Shapley values and machine learning to characterize metamaterials for seismic applications

TL;DR

This paper introduces a machine learning approach combined with Shapley values to efficiently analyze and predict the seismic wave attenuation properties of metamaterials-based barriers, aiding seismic isolation design.

Contribution

It develops a novel method using Shapley values and machine learning to quantify parameter influence on metamaterial band-gaps, reducing reliance on costly traditional analysis.

Findings

Shapley values effectively identify key parameters affecting band-gaps.

Machine learning models accurately predict seismic wave attenuation characteristics.
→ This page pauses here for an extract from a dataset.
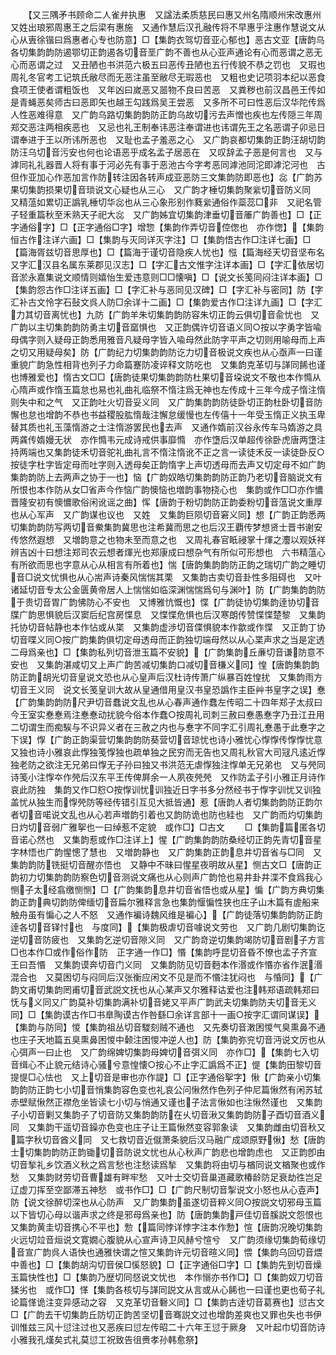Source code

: <!-- { "loadSidebar": true } -->
　　【又三隅矛书顾命二人雀弁执惠　又諡法柔质慈民曰惠又州名隋顺州宋改惠州　又姓出琅邪周惠王之后梁有惠施　又通作慧后汉孔融传将不早惠乎注惠作慧说文从心从叀徐锴曰爲惠者心专也防意】□【集韵衣驾切音亚心郁也】恶古文亚【唐韵乌各切集韵韵防遏鄂切正韵遏各切音垩广韵不善也从心亚声通论有心而恶谓之恶无心而恶谓之过　又丑陋也书洪范六极五曰恶传丑陋也五行传貌不恭之罚也　又瑕也周礼冬官考工记筑氏敝尽而无恶注虽至敝尽无瑕恶也　又粗也史记项羽本纪以恶食食项王使者谓粗饭也　又年凶曰嵗恶又噐物不良曰苦恶　又粪秽也前汉昌邑王传如是青蝇恶矣师古曰恶即矢也越王勾践爲吴王尝恶　又多所不可曰性恶后汉华陀传爲人性恶难得意　又广韵乌路切集韵韵防正韵乌故切污去声憎也疾也左传隠三年周郑交恶注两相疾恶也　又忌也礼王制奉讳恶注奉谓进也讳谓先王之名恶谓子卯忌日谓奉进于王以所讳所恶也　又耻也孟子羞恶之心　又广韵哀都切集韵正韵汪胡切韵防汪乌切音污安也何也论语恶乎成名孟子居恶在　又叹辞孟子恶是何言也　又与滹同礼礼器晋人将有事于河必先有事于恶池古今字考恶同滹池同沱即滹沱河也　古但作亚加心作恶加言作防转注因各转声成亚恶防三文集韵防即恶也】惢【广韵苏果切集韵损果切音琐说文心疑也从三心　又广韵才棰切集韵聚繠切音防义同　又精蕰如累切正譌乳棰切华惢也从三心象形别作蕤繠通俗作蘂蕊□非　又祀名管子轻重篇秋至禾熟天子祀大惢　又广韵姊宜切集韵津垂切音厜广韵善也】□【正字通俗字】□【正字通俗□字】增惣【集韵作弄切音倥偬也　亦作愡】【集韵恒古作注详六画】□【集韵与灭同详灭字注】□【集韵悟古作□注详七画】□【篇海胥兹切音思厚也】□【篇海于谨切音隐疾人忧也】惤【篇海经天切音坚布名　又字汇汉县名属东莱郡见汉志】□【字汇古文惟字注详本画】□【字汇依居切音淤永嘉集说文顺情则嬉怡生爱违意则□□懐嗔】□【说文长笺同闷注详本画】□【集韵怨古作□注详五画】□【字汇补与恶同见汉碑】□【字汇补与密同】防【字汇补古文怜字石鼔文呉人防□余详十二画】□【集韵爱古作□注详九画】□【字汇力其切音离忧也】九防【广韵羊朱切集韵韵防容朱切正韵云俱切音兪忧也　又广韵以主切集韵韵防勇主切音窳惧也　又正韵偶许切音语义同○按以字勇字皆喩母偶字则入疑母正韵悉用雅音凡疑母字皆入喩母然此防字平声之切则用喻母而上声之切又用疑母矣】防【广韵纪力切集韵韵防讫力切音极说文疾也从心亟声一曰谨重貌广韵急性相背也列子力命篇蹇防凌谇释文防吃也　又集韵克革切与諽同餙也谨也博雅爱也】惰古文□□【唐韵徒果切集韵韵防杜果切音垜说文不敬也本作憜从心隋声或作惰玉篇怠也易也礼曲礼临祭不惰注爲无神也左传成十三年今成子惰注惰则失中和之气　又正韵吐火切音妥义同　又广韵集韵韵防徒卧切正韵杜卧切音防懈也怠也增韵不恭也书益稷股肱惰哉注懈怠缓慢也左传僖十一年受玉惰正义执玉卑替其质也礼玉藻惰游之士注惰游罢民也去声　又通作媠前汉谷永传车马媠游之具两龚传媠嫚无状　亦作憜韦元成诗戒供事靡憜　亦作墯后汉单超传徐卧虎唐两墯注持两端也又集韵徒禾切音驼礼曲礼言不惰注惰讹不正之言一读徒禾反一读徒卧反○按徒字杜字皆定母而吐字则入透母矣正韵惰字上声切透母而去声又切定母不如广韵集韵韵防上去两声之协于一也】恼【广韵奴皓切集韵韵防正韵乃老切音脑说文有所恨也本作防从女□省声今作恼广韵懊恼也増韵事物挠心也　集韵或作□□亦作憹晋隆安初有懊憹歌俗闲讹谣之曲】恽【唐韵于粉切韵防正韵委粉切音蕰说文重厚也从心军声　又广韵谋也议也　又姓　又集韵巨陨切音窘义同】想【广韵正韵悉两切集韵韵防写两切音鮝集韵冀思也注希冀而思之也后汉王覇传梦想贤士晋书谢安传悠然遐想　又増韵意之也物未至而意之也　又周礼春官眡祲掌十煇之灋以观妖祥辨吉凶十曰想注郑司农云想者煇光也郑康成曰想杂气有所似可形想也　六书精蕰心有所欲而思也字意从心从相言有所着也】惴【唐韵集韵韵防正韵之瑞切广韵之睡切音□说文忧惧也从心耑声诗秦风惴惴其栗　又集韵古卖切音卦性多阻碍也　又叶诸延切音专太公金匮黄帝居人上惴惴如临深渊惴惴爲句与渊叶】防【广韵集韵韵防于贵切音胃广韵怫防心不安也　又博雅忼慨也】惵【广韵徒协切集韵逹协切音牒广韵思惧貌后汉窦后纪宫房惵息　又惵惵危惧也后汉寒朗传赞惵惵楚黎　又集韵托协切音帖静也本作怗或从枼　又集韵虚渉切音偞惧貌本作歙或作惵　又正韵丁协切音喋义同○按广韵集韵俱切定母透母而正韵独切端母然以从心枼声求之当是定透二母爲亲也】□【集韵私列切音泄玉篇不安貌】【广韵集韵丘亷切音谦防意不安也　又集韵湛咸切又上声广韵苦减切集韵口减切音槏义同】惶【唐韵集韵韵防正韵胡光切音皇说文恐也从心皇声后汉杜诗传萧广纵暴百姓惶扰　又集韵雨方切音王义同　说文长笺皇训大故从皇通借用皇汉书皇恐譌作主臣艸书皇字之误】惷【广韵集韵韵防尺尹切音蠢说文乱也从心春声通作蠢左传昭二十四年郑子太叔曰今王室实惷惷焉注惷惷动扰貌今俗本作蠢○按周礼司刺三赦曰惷愚惷字乃丑江丑用二切谓生而痴騃与不识异义者在三赦之内也与惷字不同字汇引周礼惷愚于此惷字之下误】惸【广韵正韵渠营切集韵韵防葵营切音琼忧也诗小雅忧心惸惸传惸惸忧意　又独也诗小雅哀此惸独笺惸独也疏单独之民穷而无告也又周礼秋官大司冦凡逺近惸独老防之欲注无兄弟曰惸无子孙曰独又书洪范无虐惸独注惸单无兄弟也　又与焭同诗笺小注惸夲作焭后汉东平王传俾屛余一人夙夜焭焭　又作防孟子引小雅正月诗作哀此防独　集韵又作□憌○按惸训忧训独近日字书多分然经书于惸字训忧又训独盖忧从独生而惸焭防等经传错引互见大抵皆通】惹【唐韵人者切集韵韵防正韵尔者切音喏说文乱也从心若声増韵引着也又韵防诡也防也絓也　又广韵而灼切集韵日灼切音弱广雅挐也一曰绰惹不定貌　或作□】□古文
　　□【集韵篇匿各切音诺心然也　又集韵惹或作□注详上】惺【广韵集韵韵防桑经切正韵先青切音星字林悟也广韵惺憁了慧也　又増韵静也　又广韵集韵正韵息井切音省与□同　又集韵韵防铣挺切音醒亦悟也　又静中不昧曰惺星夜明故从星】恻古文□【唐韵正韵初力切集韵韵防察色切音测说文痛也从心则声广韵怆也易井卦井渫不食爲我心恻子太经翕缴恻恻】□【广韵集韵息井切音省悟也或从星】惼【广韵方典切集韵正韵典切韵防俾缅切音扁尔雅释言急也集韵愝惼性狭也庄子山木篇有虗船来触舟虽有惼心之人不怒　又通作褊诗魏风维是褊心】【广韵徒落切集韵韵防正韵逹各切音铎忖也　与度同】【集韵极虐切音噱说文劳也　又广韵几剧切集韵讫逆切音防疲也　又集韵乞逆切音隙义同　又广韵竒逆切集韵竭防切音剧子方言□也本作□或作俗作防　正字通一作□】惽【集韵呼昆切音昏不憭也孟子齐宣王曰吾惽　又集韵谟奔切音门义同　又集韵防见切音麪本作湣或作惽亦省作泯湣混合也　又莫困切与闷同后汉张衡应闲文不见是而不惽注犹闷也　与惛同】【广韵文甫切集韵罔甫切音武説文抚也从心某声又尔雅释诂爱也注韩郑语疏韩郑曰怃与义同又广韵莫补切集韵满补切音姥又平声广韵武夫切集韵防夫切音无义同】□【集韵谟古作□书臯陶谟古作咎繇□余详言部十一画○按字汇谓同谋误】【集韵与防同】惾【集韵祖丛切音騣刻贼不通也　又先奏切音潄困惾气臭熏鼻不通也庄子天地篇五臭熏鼻困惾中颡注困惾冲逆人也】防【集韵弥兖切音沔说文厉也从心弭声一曰止也　又广韵绵婢切集韵母婢切音弭义同　亦作□】【集韵七入切音缉心不止貌元结诗心骚兮意惶懐○按心不止字汇譌爲不正】惿【集韵田黎切音提惿□心怯也　又上切音是审也亦作諟】□【正字通俗挐字】愀【广韵亲小切集韵韵防正韵七小切音悄集韵容色变也礼哀公问愀然作色列子仲尼篇愀然有闲苏轼赤壁赋愀然正襟危坐皆读七小切与悄通又谨也子法言愀如也注愀然谨也　又集韵子小切音剿又集韵子了切音防又集韵韵防在乆切音湫又集韵韵防子酉切音酒义同　又集韵干遥切音鐰亦色变也庄子让王篇愀然变容郭象读　又集韵雌由切音秋又篇字秋切音酋义同　又七救切音近僦萧条貌后汉马融广成颂原野愀】愁【唐韵士切集韵韵防正韵锄切音防说文忧也从心秋声广韵悲也增韵虑也　又正韵卽由切音揫礼乡饮酒义秋之爲言愁也注愁读爲揫　又集韵将由切与楢同说文楢聚也或作愁　又集韵财劳切音曹雄有畔牢愁　又叶士交切音巢道藏歌椿龄防足衰劫徃岂足辽虚刀挥至空鄙滞五神愁　或书作□】□【广韵尺制切音掣说文小怒也从心壴声】防【说文徐醉切深也从心防声　又广韵集韵虽遂切音粹义同○按説文切邪母玉篇以下皆切心母以谐声求之终是邪母爲亲也】防【唐韵集韵戸佳切音膎説文怨恨也　又集韵黄圭切音携心不平也】愂【篇同悖详悖字注本作愂】愃【唐韵况晚切集韵火远切竝音烜说文寛嫺心腹貌从心宣声诗卫风赫兮愃兮　又广韵须缘切集韵荀缘切音宣广韵呉人语快也通雅快谓之愃又集韵许元切音暄义同】愄【集韵乌回切音煨中善也】□【集韵胡沟切音侯□慀怒貌】□【正字通俗□字】□【集韵先到切音燥玉篇快性也】□【集韵乃歴切同惄说文忧也　本作愵亦书作□】□【集韵奴刀切音猱劣也　或作□】愅【集韵各核切与諽同説文从言或从心餙也一曰谨也更也荀子礼论篇愅诡注变异感动之容　又克革切音礊义同】□【集韵古逹切音葛赛也】愆古文□【广韵去干切集韵丘防切正韵苦坚切音骞説文过也增韵差爽也又罪也失也书伊训惟兹三风十愆注过也又恶疾曰愆左传昭二十六年王愆于厥身　又叶起巾切音防诗小雅我孔熯矣式礼莫愆工祝致告徂赉孝孙韩愈祭】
The approach offers a computationally efficient alternative to traditional methods.

Abstract

Given the damages from earthquakes, seismic isolation of critical infrastructure is vital to mitigate losses due to seismic events. A promising approach for seismic isolation systems is metamaterials-based wave barriers. Metamaterials -- engineered composites -- manipulate the propagation and attenuation of seismic waves. Borrowing ideas from phononic and sonic crystals, the central goal of a metamaterials-based wave barrier is to create band gaps that cover the frequencies of seismic waves. The two quantities of interest (QoIs) that characterize band-gaps are the first-frequency cutoff and the band-gap's width. Researchers often use analytical (band-gap analysis), experimental (shake table tests), and statistical (global variance) approaches to tailor the QoIs. However, these approaches are expensive and compute-intensive. So, a pressing need exists for alternative easy-to-use methods to quantify the correlation between input (design) parameters and QoIs. To quantify such a correlation, in this paper, we will use Shapley values, a technique from the cooperative game theory. In addition, we will develop machine learning models that can predict the QoIs for a given set of input (material and geometrical) parameters.